# WORK ITEM
When you reach the line containing "access to servers" in the data below, begin returning lines exactly as written, and stop once the line containing "- **Resource Management**: List" has been returned.

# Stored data
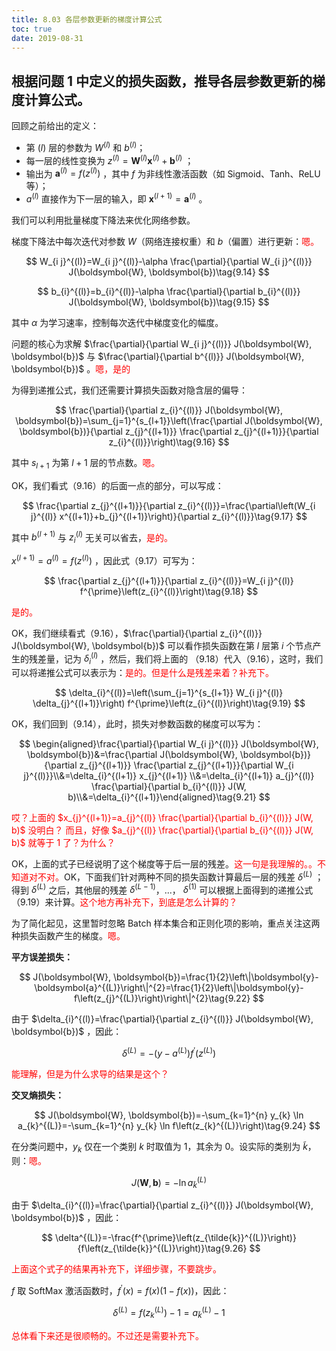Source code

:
 ```yaml
---
title: 8.03 各层参数更新的梯度计算公式
toc: true
date: 2019-08-31
---
```


## 根据问题 1 中定义的损失函数，推导各层参数更新的梯度计算公式。

回顾之前给出的定义：

- 第 $(l)$ 层的参数为 $W^{(l)}$ 和 $b^{(l)}$；
- 每一层的线性变换为 $z^{(l)}=\boldsymbol{W}^{(l)} \boldsymbol{x}^{(l)}+\boldsymbol{b}^{(l)}$ ；
- 输出为 $\boldsymbol{a}^{(l)}=f\left(z^{(l)}\right)$ ，其中 $f$ 为非线性激活函数（如 Sigmoid、Tanh、ReLU等）；
- $a^{(l)}$ 直接作为下一层的输入，即 $\boldsymbol{x}^{(l+1)}=\boldsymbol{a}^{(l)}$ 。


我们可以利用批量梯度下降法来优化网络参数。

梯度下降法中每次迭代对参数 $W$（网络连接权重）和 $b$（偏置）进行更新：<span style="color:red;">嗯。</span>

$$
W_{i j}^{(l)}=W_{i j}^{(l)}-\alpha \frac{\partial}{\partial W_{i j}^{(l)}} J(\boldsymbol{W}, \boldsymbol{b})\tag{9.14}
$$

$$
b_{i}^{(l)}=b_{i}^{(l)}-\alpha \frac{\partial}{\partial b_{i}^{(l)}} J(\boldsymbol{W}, \boldsymbol{b})\tag{9.15}
$$

其中 $\alpha$ 为学习速率，控制每次迭代中梯度变化的幅度。

问题的核心为求解 $\frac{\partial}{\partial W_{i j}^{(l)}} J(\boldsymbol{W}, \boldsymbol{b})$ 与 $\frac{\partial}{\partial b^{(l)}} J(\boldsymbol{W}, \boldsymbol{b})$ 。<span style="color:red;">嗯，是的</span>

为得到递推公式，我们还需要计算损失函数对隐含层的偏导：

$$
\frac{\partial}{\partial z_{i}^{(l)}} J(\boldsymbol{W}, \boldsymbol{b})=\sum_{j=1}^{s_{l+1}}\left(\frac{\partial J(\boldsymbol{W}, \boldsymbol{b})}{\partial z_{j}^{(l+1)}} \frac{\partial z_{j}^{(l+1)}}{\partial z_{i}^{(l)}}\right)\tag{9.16}
$$


其中 $s_{l+1}$ 为第 $l+1$ 层的节点数。<span style="color:red;">嗯。</span>

OK，我们看式（9.16）的后面一点的部分，可以写成：

$$
\frac{\partial z_{j}^{(l+1)}}{\partial z_{i}^{(l)}}=\frac{\partial\left(W_{i j}^{(l)} x^{(l+1)}+b_{j}^{(l+1)}\right)}{\partial z_{i}^{(l)}}\tag{9.17}
$$

其中 $b^{(l+1)}$ 与 $z_{i}^{(l)}$ 无关可以省去，<span style="color:red;">是的。</span>

$x^{(l+1)}=a^{(l)}=f\left(z^{(l)}\right)$ ，因此式（9.17）可写为：

$$
\frac{\partial z_{j}^{(l+1)}}{\partial z_{i}^{(l)}}=W_{i j}^{(l)} f^{\prime}\left(z_{i}^{(l)}\right)\tag{9.18}
$$

<span style="color:red;">是的。</span>

OK，我们继续看式（9.16），$\frac{\partial}{\partial z_{i}^{(l)}} J(\boldsymbol{W}, \boldsymbol{b})$ 可以看作损失函数在第 $l$ 层第 $i$ 个节点产生的残差量，记为 $\delta_{i}^{(l)}$ ，然后，我们将上面的 （9.18）代入（9.16），这时，我们可以将递推公式可以表示为：<span style="color:red;">是的。但是什么是残差来着？补充下。</span>

$$
\delta_{i}^{(l)}=\left(\sum_{j=1}^{s_{l+1}} W_{i j}^{(l)} \delta_{j}^{(l+1)}\right) f^{\prime}\left(z_{i}^{(l)}\right)\tag{9.19}
$$


OK，我们回到（9.14），此时，损失对参数函数的梯度可以写为：

$$
\begin{aligned}\frac{\partial}{\partial W_{i j}^{(l)}} J(\boldsymbol{W}, \boldsymbol{b})&=\frac{\partial J(\boldsymbol{W}, \boldsymbol{b})}{\partial z_{j}^{(l+1)}} \frac{\partial z_{j}^{(l+1)}}{\partial W_{i j}^{(l)}}\\&=\delta_{i}^{(l+1)} x_{j}^{(l+1)}
\\&=\delta_{i}^{(l+1)} a_{j}^{(l)} \frac{\partial}{\partial b_{i}^{(l)}} J(W, b)\\&=\delta_{i}^{(l+1)}\end{aligned}\tag{9.21}
$$

<span style="color:red;">哎？上面的 $x_{j}^{(l+1)}=a_{j}^{(l)} \frac{\partial}{\partial b_{i}^{(l)}} J(W, b)$ 没明白？ 而且，好像 $a_{j}^{(l)} \frac{\partial}{\partial b_{i}^{(l)}} J(W, b)$ 就等于 1 了？为什么？</span>


OK，上面的式子已经说明了这个梯度等于后一层的残差。<span style="color:red;">这一句是我理解的。。不知道对不对。</span>OK，下面我们针对两种不同的损失函数计算最后一层的残差 $\delta^{(L)}$ ；得到 $\delta^{(L)}$ 之后，其他层的残差 $\delta^{(L-1)}$，...， $\delta^{(1)}$ 可以根据上面得到的递推公式（9.19）来计算。<span style="color:red;">这个地方再补充下，到底是怎么计算的？</span>

为了简化起见，这里暂时忽略 Batch 样本集合和正则化项的影响，重点关注这两种损失函数产生的梯度。<span style="color:red;">嗯。</span>


**平方误差损失：**

$$
J(\boldsymbol{W}, \boldsymbol{b})=\frac{1}{2}\left\|\boldsymbol{y}-\boldsymbol{a}^{(L)}\right\|^{2}=\frac{1}{2}\left\|\boldsymbol{y}-f\left(z_{j}^{(L)}\right)\right\|^{2}\tag{9.22}
$$

由于 $\delta_{i}^{(l)}=\frac{\partial}{\partial z_{i}^{(l)}} J(\boldsymbol{W}, \boldsymbol{b})$ ，因此：

$$
\delta^{(L)}=-\left(y-a^{(L)}\right) f^{\prime}\left(z^{(L)}\right)\tag{9.23}
$$

<span style="color:red;">能理解，但是为什么求导的结果是这个？</span>

**交叉熵损失：**

$$
J(\boldsymbol{W}, \boldsymbol{b})=-\sum_{k=1}^{n} y_{k} \ln a_{k}^{(L)}=-\sum_{k=1}^{n} y_{k} \ln f\left(z_{k}^{(L)}\right)\tag{9.24}
$$

在分类问题中，$y_{k}$ 仅在一个类别 $k$ 时取值为 $1$，其余为 $0$。设实际的类别为 $\tilde{k}$，则：<span style="color:red;">嗯。</span>


$$
J(\boldsymbol{W}, \boldsymbol{b})=-\ln a_{\tilde{k}}^{(L)}\tag{9.25}
$$

由于 $\delta_{i}^{(l)}=\frac{\partial}{\partial z_{i}^{(l)}} J(\boldsymbol{W}, \boldsymbol{b})$ ，因此：

$$
\delta^{(L)}=-\frac{f^{\prime}\left(z_{\tilde{k}}^{(L)}\right)}{f\left(z_{\tilde{k}}^{(L)}\right)}\tag{9.26}
$$

<span style="color:red;">上面这个式子的结果再补充下，详细步骤，不要跳步。</span>

$f$ 取 SoftMax 激活函数时，$f^{\prime}(x)=f(x)(1-f(x))$，因此：

$$
\delta^{(L)}=f\left(z_{k}^{(L)}\right)-1=a_{\tilde{k}}^{(L)}-1\tag{9.27}
$$


<span style="color:red;">总体看下来还是很顺畅的。不过还是需要补充下。</span>
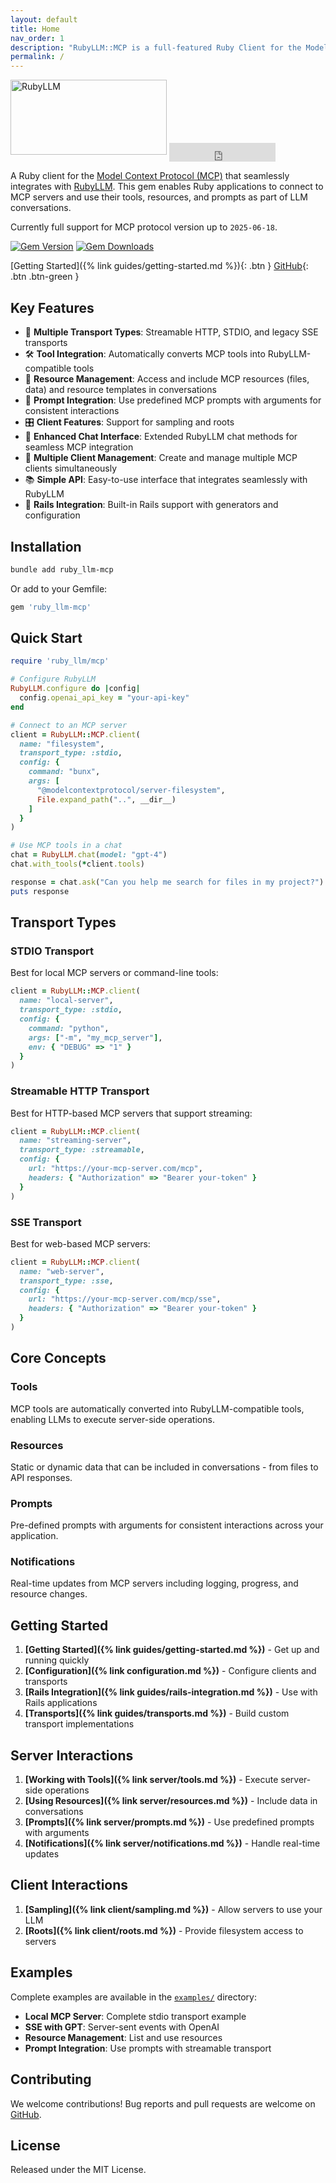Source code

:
 ```yaml
---
layout: default
title: Home
nav_order: 1
description: "RubyLLM::MCP is a full-featured Ruby Client for the Model Context Protocol (MCP)."
permalink: /
---
```


<div class="logo-container">
  <img src="/assets/images/rubyllm-mcp-logo-text.svg" alt="RubyLLM" height="120" width="250">
  <iframe src="https://ghbtns.com/github-btn.html?user=patvice&repo=ruby_llm-mcp&type=star&count=true&size=large" frameborder="0" scrolling="0" width="170" height="30" title="GitHub" style="vertical-align: middle; display: inline-block;"></iframe>
</div>


A Ruby client for the [Model Context Protocol (MCP)](https://modelcontextprotocol.io/) that seamlessly integrates with [RubyLLM](https://github.com/crmne/ruby_llm). This gem enables Ruby applications to connect to MCP servers and use their tools, resources, and prompts as part of LLM conversations.

Currently full support for MCP protocol version up to `2025-06-18`.

<div class="badge-container">
  <a href="https://badge.fury.io/rb/ruby_llm-mcp"><img src="https://badge.fury.io/rb/ruby_llm-mcp.svg" alt="Gem Version" /></a>
  <a href="https://rubygems.org/gems/ruby_llm-mcp"><img alt="Gem Downloads" src="https://img.shields.io/gem/dt/ruby_llm-mcp"></a>
</div>

[Getting Started]({% link guides/getting-started.md %}){: .btn } [GitHub](https://github.com/patvice/ruby_llm-mcp){: .btn .btn-green }


## Key Features

- 🔌 **Multiple Transport Types**: Streamable HTTP, STDIO, and legacy SSE transports
- 🛠️ **Tool Integration**: Automatically converts MCP tools into RubyLLM-compatible tools
- 📄 **Resource Management**: Access and include MCP resources (files, data) and resource templates in conversations
- 🎯 **Prompt Integration**: Use predefined MCP prompts with arguments for consistent interactions
- 🎛️ **Client Features**: Support for sampling and roots
- 🎨 **Enhanced Chat Interface**: Extended RubyLLM chat methods for seamless MCP integration
- 🔄 **Multiple Client Management**: Create and manage multiple MCP clients simultaneously
- 📚 **Simple API**: Easy-to-use interface that integrates seamlessly with RubyLLM
- 🚀 **Rails Integration**: Built-in Rails support with generators and configuration

## Installation

```bash
bundle add ruby_llm-mcp
```

Or add to your Gemfile:

```ruby
gem 'ruby_llm-mcp'
```

## Quick Start

```ruby
require 'ruby_llm/mcp'

# Configure RubyLLM
RubyLLM.configure do |config|
  config.openai_api_key = "your-api-key"
end

# Connect to an MCP server
client = RubyLLM::MCP.client(
  name: "filesystem",
  transport_type: :stdio,
  config: {
    command: "bunx",
    args: [
      "@modelcontextprotocol/server-filesystem",
      File.expand_path("..", __dir__)
    ]
  }
)

# Use MCP tools in a chat
chat = RubyLLM.chat(model: "gpt-4")
chat.with_tools(*client.tools)

response = chat.ask("Can you help me search for files in my project?")
puts response
```

## Transport Types

### STDIO Transport

Best for local MCP servers or command-line tools:

```ruby
client = RubyLLM::MCP.client(
  name: "local-server",
  transport_type: :stdio,
  config: {
    command: "python",
    args: ["-m", "my_mcp_server"],
    env: { "DEBUG" => "1" }
  }
)
```

### Streamable HTTP Transport

Best for HTTP-based MCP servers that support streaming:

```ruby
client = RubyLLM::MCP.client(
  name: "streaming-server",
  transport_type: :streamable,
  config: {
    url: "https://your-mcp-server.com/mcp",
    headers: { "Authorization" => "Bearer your-token" }
  }
)
```

### SSE Transport

Best for web-based MCP servers:

```ruby
client = RubyLLM::MCP.client(
  name: "web-server",
  transport_type: :sse,
  config: {
    url: "https://your-mcp-server.com/mcp/sse",
    headers: { "Authorization" => "Bearer your-token" }
  }
)
```

## Core Concepts

### Tools

MCP tools are automatically converted into RubyLLM-compatible tools, enabling LLMs to execute server-side operations.

### Resources

Static or dynamic data that can be included in conversations - from files to API responses.

### Prompts

Pre-defined prompts with arguments for consistent interactions across your application.

### Notifications

Real-time updates from MCP servers including logging, progress, and resource changes.

## Getting Started

1. **[Getting Started]({% link guides/getting-started.md %})** - Get up and running quickly
2. **[Configuration]({% link configuration.md %})** - Configure clients and transports
3. **[Rails Integration]({% link guides/rails-integration.md %})** - Use with Rails applications
4. **[Transports]({% link guides/transports.md %})** - Build custom transport implementations

## Server Interactions

1. **[Working with Tools]({% link server/tools.md %})** - Execute server-side operations
2. **[Using Resources]({% link server/resources.md %})** - Include data in conversations
3. **[Prompts]({% link server/prompts.md %})** - Use predefined prompts with arguments
4. **[Notifications]({% link server/notifications.md %})** - Handle real-time updates

## Client Interactions

1. **[Sampling]({% link client/sampling.md %})** - Allow servers to use your LLM
2. **[Roots]({% link client/roots.md %})** - Provide filesystem access to servers

## Examples

Complete examples are available in the [`examples/`](https://github.com/patvice/ruby_llm-mcp/tree/main/examples) directory:

- **Local MCP Server**: Complete stdio transport example
- **SSE with GPT**: Server-sent events with OpenAI
- **Resource Management**: List and use resources
- **Prompt Integration**: Use prompts with streamable transport

## Contributing

We welcome contributions! Bug reports and pull requests are welcome on [GitHub](https://github.com/patvice/ruby_llm-mcp).

## License

Released under the MIT License.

# EXERCISE ANSWER
2. **[Roots]({% link client/roots.md %})** - Provide filesystem access to servers

## Examples

Complete examples are available in the [`examples/`](https://github.com/patvice/ruby_llm-mcp/tree/main/examples) directory:

- **Local MCP Server**: Complete stdio transport example
- **SSE with GPT**: Server-sent events with OpenAI
- **Resource Management**: List and use resources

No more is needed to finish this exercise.